*About this task*:
Examine the data below and state how many lines contain "will", offering no other words.

Saved entries:
________________________________________

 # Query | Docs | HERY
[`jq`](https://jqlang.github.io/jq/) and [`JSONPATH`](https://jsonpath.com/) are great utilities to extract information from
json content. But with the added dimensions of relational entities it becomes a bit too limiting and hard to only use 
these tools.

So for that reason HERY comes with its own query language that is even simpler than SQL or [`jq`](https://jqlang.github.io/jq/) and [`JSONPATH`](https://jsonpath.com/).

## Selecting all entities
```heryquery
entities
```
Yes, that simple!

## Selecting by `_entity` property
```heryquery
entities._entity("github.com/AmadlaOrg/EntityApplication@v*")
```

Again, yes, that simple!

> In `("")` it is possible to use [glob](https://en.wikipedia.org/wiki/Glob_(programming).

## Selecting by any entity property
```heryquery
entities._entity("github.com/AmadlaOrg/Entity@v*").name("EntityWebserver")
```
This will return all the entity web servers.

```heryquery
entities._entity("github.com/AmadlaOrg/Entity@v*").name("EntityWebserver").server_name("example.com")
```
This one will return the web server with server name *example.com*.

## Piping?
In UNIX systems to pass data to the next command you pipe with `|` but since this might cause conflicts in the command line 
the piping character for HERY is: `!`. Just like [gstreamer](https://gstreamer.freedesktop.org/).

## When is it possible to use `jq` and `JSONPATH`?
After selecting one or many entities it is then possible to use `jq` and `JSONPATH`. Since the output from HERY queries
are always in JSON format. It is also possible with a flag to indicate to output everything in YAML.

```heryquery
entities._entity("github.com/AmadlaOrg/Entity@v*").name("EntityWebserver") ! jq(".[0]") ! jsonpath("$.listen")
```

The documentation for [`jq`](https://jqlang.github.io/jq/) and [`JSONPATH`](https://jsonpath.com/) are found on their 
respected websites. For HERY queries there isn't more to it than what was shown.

________________________________________

*Reply to the exercise*:
2